Hagel urges critics of prisoner swap to wait until all facts are known
June 4, 2014
STUTTGART, Germany— Defense Secretary Chuck Hagel on Wednesday cast doubt on the idea that several U.S. soldiers were killed in connection with past attempts to rescue Sgt. Bowe Bergdahl, urging critics of the decision to swap the soldier in exchange for five Taliban to suspend judgment until more details are known.
“I do not know of specific circumstances or details of US soldiers dying as a result of efforts to find and rescue Sgt Bergdahl,” Hagel told reporters after meeting with fellow defense ministers at NATO headquarters in Brussels. “I am not aware of those specific details or any facts regarding that issue.”
Since the release of Bergdahl, who went missing in 2009 while serving with the 25th Infantry Division in southeastern Afghanistan, there has been a firestorm of criticism directed at the soldier and the Obama administration’s efforts to win his release.
Members of the soldier’s former unit have come forward with accusations that Bergdahl left his post in Afghanistan and that soldiers were killed and wounded trying to locate a deserter, or as a result of operational changes resulting from the search.
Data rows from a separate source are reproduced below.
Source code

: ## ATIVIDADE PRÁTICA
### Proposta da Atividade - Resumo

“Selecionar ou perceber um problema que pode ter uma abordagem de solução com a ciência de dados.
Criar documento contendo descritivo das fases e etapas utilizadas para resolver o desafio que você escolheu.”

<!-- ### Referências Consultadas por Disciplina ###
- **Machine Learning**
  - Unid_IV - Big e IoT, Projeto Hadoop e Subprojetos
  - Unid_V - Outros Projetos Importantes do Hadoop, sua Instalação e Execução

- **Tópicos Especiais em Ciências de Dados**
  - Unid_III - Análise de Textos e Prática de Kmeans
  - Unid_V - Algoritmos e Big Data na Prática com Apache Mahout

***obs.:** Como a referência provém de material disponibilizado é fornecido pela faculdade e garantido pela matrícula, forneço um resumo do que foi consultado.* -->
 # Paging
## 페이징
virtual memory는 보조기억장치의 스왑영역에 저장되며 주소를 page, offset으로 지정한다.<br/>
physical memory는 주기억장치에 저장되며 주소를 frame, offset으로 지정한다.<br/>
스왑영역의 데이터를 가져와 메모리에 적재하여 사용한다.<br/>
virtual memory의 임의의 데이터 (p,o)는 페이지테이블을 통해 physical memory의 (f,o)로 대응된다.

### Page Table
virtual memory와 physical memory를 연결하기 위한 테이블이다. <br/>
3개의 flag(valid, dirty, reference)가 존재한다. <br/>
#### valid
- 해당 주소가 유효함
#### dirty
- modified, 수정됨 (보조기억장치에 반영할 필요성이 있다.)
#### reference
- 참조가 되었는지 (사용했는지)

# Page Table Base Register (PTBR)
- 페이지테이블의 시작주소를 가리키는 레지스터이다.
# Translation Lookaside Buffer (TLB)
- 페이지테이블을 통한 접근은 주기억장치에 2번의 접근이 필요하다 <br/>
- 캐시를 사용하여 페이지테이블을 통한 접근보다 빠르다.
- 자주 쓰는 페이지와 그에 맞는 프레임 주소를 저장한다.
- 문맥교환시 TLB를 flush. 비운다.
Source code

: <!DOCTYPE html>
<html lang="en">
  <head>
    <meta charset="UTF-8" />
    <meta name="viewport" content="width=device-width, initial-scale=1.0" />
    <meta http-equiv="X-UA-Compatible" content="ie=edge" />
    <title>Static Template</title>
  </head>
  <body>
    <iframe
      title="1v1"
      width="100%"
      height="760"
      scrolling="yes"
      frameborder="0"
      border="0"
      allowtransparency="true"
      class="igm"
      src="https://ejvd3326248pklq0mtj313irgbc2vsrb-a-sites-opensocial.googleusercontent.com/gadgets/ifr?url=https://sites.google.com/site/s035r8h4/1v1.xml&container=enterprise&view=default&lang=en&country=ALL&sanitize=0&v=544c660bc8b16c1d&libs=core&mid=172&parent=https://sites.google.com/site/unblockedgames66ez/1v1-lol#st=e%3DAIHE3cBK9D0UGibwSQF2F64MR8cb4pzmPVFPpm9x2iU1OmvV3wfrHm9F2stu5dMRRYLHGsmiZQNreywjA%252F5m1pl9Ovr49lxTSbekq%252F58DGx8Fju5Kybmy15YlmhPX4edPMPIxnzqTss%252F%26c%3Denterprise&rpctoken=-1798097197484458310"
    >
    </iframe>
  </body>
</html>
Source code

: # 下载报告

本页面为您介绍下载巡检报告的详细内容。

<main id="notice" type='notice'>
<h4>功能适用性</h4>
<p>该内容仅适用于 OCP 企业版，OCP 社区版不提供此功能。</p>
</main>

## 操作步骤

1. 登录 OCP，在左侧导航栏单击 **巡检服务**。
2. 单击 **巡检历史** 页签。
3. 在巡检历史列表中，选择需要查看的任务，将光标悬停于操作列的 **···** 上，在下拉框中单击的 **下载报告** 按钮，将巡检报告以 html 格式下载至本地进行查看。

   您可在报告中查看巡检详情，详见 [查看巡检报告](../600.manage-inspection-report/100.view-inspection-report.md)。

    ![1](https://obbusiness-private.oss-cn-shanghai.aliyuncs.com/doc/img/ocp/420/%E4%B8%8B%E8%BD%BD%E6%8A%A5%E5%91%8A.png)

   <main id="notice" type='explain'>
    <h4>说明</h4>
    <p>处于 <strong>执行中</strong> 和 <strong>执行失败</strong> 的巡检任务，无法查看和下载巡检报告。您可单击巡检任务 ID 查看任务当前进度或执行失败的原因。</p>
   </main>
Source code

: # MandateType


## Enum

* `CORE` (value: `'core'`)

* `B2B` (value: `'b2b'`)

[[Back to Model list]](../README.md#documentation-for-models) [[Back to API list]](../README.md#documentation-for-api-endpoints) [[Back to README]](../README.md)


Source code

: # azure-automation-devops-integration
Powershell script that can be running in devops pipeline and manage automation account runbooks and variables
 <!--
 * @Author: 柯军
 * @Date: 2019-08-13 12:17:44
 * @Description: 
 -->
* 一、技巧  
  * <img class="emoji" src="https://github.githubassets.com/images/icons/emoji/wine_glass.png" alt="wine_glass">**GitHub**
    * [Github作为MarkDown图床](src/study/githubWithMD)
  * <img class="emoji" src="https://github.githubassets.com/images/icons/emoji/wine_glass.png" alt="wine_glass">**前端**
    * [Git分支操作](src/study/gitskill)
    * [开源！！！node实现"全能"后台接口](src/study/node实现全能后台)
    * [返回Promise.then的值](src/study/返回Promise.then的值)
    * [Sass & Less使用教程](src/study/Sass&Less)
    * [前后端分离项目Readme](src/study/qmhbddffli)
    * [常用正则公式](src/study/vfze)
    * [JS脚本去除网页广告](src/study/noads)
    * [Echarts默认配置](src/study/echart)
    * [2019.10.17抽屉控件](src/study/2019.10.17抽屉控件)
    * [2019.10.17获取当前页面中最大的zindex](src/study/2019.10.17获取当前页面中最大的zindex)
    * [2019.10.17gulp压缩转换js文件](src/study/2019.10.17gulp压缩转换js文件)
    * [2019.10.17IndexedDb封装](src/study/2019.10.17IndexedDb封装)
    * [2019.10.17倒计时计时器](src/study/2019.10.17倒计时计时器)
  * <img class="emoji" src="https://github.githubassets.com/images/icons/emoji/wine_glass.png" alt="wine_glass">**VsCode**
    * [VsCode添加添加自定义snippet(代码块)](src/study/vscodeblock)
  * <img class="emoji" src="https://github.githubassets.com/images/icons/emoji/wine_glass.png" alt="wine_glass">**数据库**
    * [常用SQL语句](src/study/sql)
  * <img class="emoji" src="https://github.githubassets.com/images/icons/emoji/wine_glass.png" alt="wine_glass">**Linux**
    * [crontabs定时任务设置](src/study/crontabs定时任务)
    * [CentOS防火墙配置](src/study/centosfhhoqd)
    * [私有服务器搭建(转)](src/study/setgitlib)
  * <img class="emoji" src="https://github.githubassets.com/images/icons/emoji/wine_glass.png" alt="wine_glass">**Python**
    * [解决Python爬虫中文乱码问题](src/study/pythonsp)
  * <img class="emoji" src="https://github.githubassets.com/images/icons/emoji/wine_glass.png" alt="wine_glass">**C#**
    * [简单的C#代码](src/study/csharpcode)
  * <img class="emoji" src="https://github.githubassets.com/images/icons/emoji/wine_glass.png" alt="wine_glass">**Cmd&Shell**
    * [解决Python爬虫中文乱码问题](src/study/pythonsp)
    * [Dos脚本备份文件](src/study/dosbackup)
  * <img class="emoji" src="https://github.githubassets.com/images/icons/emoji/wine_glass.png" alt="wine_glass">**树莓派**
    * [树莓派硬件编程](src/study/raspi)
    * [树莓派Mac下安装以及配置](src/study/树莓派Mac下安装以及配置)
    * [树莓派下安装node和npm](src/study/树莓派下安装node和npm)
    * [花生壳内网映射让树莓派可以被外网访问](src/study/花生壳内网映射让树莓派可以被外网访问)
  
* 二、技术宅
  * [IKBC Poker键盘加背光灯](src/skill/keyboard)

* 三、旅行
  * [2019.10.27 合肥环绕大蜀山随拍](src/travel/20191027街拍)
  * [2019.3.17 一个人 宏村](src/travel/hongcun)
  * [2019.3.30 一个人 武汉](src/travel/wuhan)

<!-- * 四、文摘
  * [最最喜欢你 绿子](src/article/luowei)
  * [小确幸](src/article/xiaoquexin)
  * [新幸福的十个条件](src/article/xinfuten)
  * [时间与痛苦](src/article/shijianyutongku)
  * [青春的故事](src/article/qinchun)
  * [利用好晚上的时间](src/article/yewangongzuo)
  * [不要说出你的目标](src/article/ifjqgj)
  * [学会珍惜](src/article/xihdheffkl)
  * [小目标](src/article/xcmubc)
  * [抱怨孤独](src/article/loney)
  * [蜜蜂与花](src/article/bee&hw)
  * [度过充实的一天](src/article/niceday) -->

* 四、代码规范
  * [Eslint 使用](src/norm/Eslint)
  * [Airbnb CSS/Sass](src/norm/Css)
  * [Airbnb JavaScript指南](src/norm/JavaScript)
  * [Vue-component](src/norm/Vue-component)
The White House also has taken considerable criticism from both sides of the aisle in Congress, where there is concern that the release of senior Taliban figures sets a dangerous precedent. In an essay in the Daily Beast, a former soldier in Bergdahl’s battalion, Nathan Bradley Bethea, said two soldiers were killed soon after the disappearance during an attack on an outpost likely spurred by Taliban assumptions that the military would be off guard because of the search. Six others died on reconnaissance missions and patrols connected to the search, he said.
How closely Bergdahl’s disappearance can be tied to the deaths in the months after Bergdahl walked off his remote base in Paktika province appears to be an open question that the Pentagon will contend with in coming months.
A former senior military official, quoted anonymously in the New York Times, said deadly confrontations were par for the course in the area regardless of Bergdahl.
“Look, it’s not like these soldiers would have been sitting around their base,” the retired official told the Times.
Getting needed treatment for Bergdahl is the priority now, Hagel said.
“It is not in the interests of anyone, and it is certainly a bit unfair to Sgt. Bergdahl’s family and him, to presume anything,” Hagel said. “We do not do that in the United States. We rely on facts.”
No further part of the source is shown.